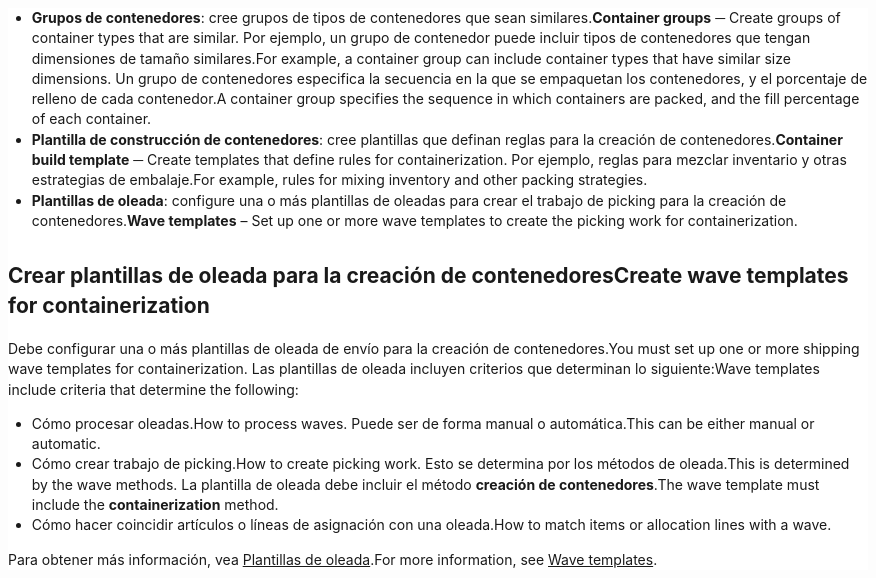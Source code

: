 - <span data-ttu-id="7eedf-110">**Grupos de contenedores**: cree grupos de tipos de contenedores que sean similares.</span><span class="sxs-lookup"><span data-stu-id="7eedf-110">**Container groups** ─ Create groups of container types that are similar.</span></span> <span data-ttu-id="7eedf-111">Por ejemplo, un grupo de contenedor puede incluir tipos de contenedores que tengan dimensiones de tamaño similares.</span><span class="sxs-lookup"><span data-stu-id="7eedf-111">For example, a container group can include container types that have similar size dimensions.</span></span> <span data-ttu-id="7eedf-112">Un grupo de contenedores especifica la secuencia en la que se empaquetan los contenedores, y el porcentaje de relleno de cada contenedor.</span><span class="sxs-lookup"><span data-stu-id="7eedf-112">A container group specifies the sequence in which containers are packed, and the fill percentage of each container.</span></span>
- <span data-ttu-id="7eedf-113">**Plantilla de construcción de contenedores**: cree plantillas que definan reglas para la creación de contenedores.</span><span class="sxs-lookup"><span data-stu-id="7eedf-113">**Container build template** ─ Create templates that define rules for containerization.</span></span> <span data-ttu-id="7eedf-114">Por ejemplo, reglas para mezclar inventario y otras estrategias de embalaje.</span><span class="sxs-lookup"><span data-stu-id="7eedf-114">For example, rules for mixing inventory and other packing strategies.</span></span>
- <span data-ttu-id="7eedf-115">**Plantillas de oleada**: configure una o más plantillas de oleadas para crear el trabajo de picking para la creación de contenedores.</span><span class="sxs-lookup"><span data-stu-id="7eedf-115">**Wave templates** – Set up one or more wave templates to create the picking work for containerization.</span></span>

## <a name="create-wave-templates-for-containerization"></a><span data-ttu-id="7eedf-116">Crear plantillas de oleada para la creación de contenedores</span><span class="sxs-lookup"><span data-stu-id="7eedf-116">Create wave templates for containerization</span></span>

<span data-ttu-id="7eedf-117">Debe configurar una o más plantillas de oleada de envío para la creación de contenedores.</span><span class="sxs-lookup"><span data-stu-id="7eedf-117">You must set up one or more shipping wave templates for containerization.</span></span> <span data-ttu-id="7eedf-118">Las plantillas de oleada incluyen criterios que determinan lo siguiente:</span><span class="sxs-lookup"><span data-stu-id="7eedf-118">Wave templates include criteria that determine the following:</span></span>

- <span data-ttu-id="7eedf-119">Cómo procesar oleadas.</span><span class="sxs-lookup"><span data-stu-id="7eedf-119">How to process waves.</span></span> <span data-ttu-id="7eedf-120">Puede ser de forma manual o automática.</span><span class="sxs-lookup"><span data-stu-id="7eedf-120">This can be either manual or automatic.</span></span>
- <span data-ttu-id="7eedf-121">Cómo crear trabajo de picking.</span><span class="sxs-lookup"><span data-stu-id="7eedf-121">How to create picking work.</span></span> <span data-ttu-id="7eedf-122">Esto se determina por los métodos de oleada.</span><span class="sxs-lookup"><span data-stu-id="7eedf-122">This is determined by the wave methods.</span></span> <span data-ttu-id="7eedf-123">La plantilla de oleada debe incluir el método **creación de contenedores**.</span><span class="sxs-lookup"><span data-stu-id="7eedf-123">The wave template must include the **containerization** method.</span></span>
- <span data-ttu-id="7eedf-124">Cómo hacer coincidir artículos o líneas de asignación con una oleada.</span><span class="sxs-lookup"><span data-stu-id="7eedf-124">How to match items or allocation lines with a wave.</span></span>

<span data-ttu-id="7eedf-125">Para obtener más información, vea [Plantillas de oleada](wave-templates.md).</span><span class="sxs-lookup"><span data-stu-id="7eedf-125">For more information, see [Wave templates](wave-templates.md).</span></span>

------------------------------------

■ Task instructions: The answer must be every line from the records above that contains "oleadas".

■ Final answer:
- <span data-ttu-id="7eedf-115">**Plantillas de oleada**: configure una o más plantillas de oleadas para crear el trabajo de picking para la creación de contenedores.</span><span class="sxs-lookup"><span data-stu-id="7eedf-115">**Wave templates** – Set up one or more wave templates to create the picking work for containerization.</span></span>
- <span data-ttu-id="7eedf-119">Cómo procesar oleadas.</span><span class="sxs-lookup"><span data-stu-id="7eedf-119">How to process waves.</span></span> <span data-ttu-id="7eedf-120">Puede ser de forma manual o automática.</span><span class="sxs-lookup"><span data-stu-id="7eedf-120">This can be either manual or automatic.</span></span>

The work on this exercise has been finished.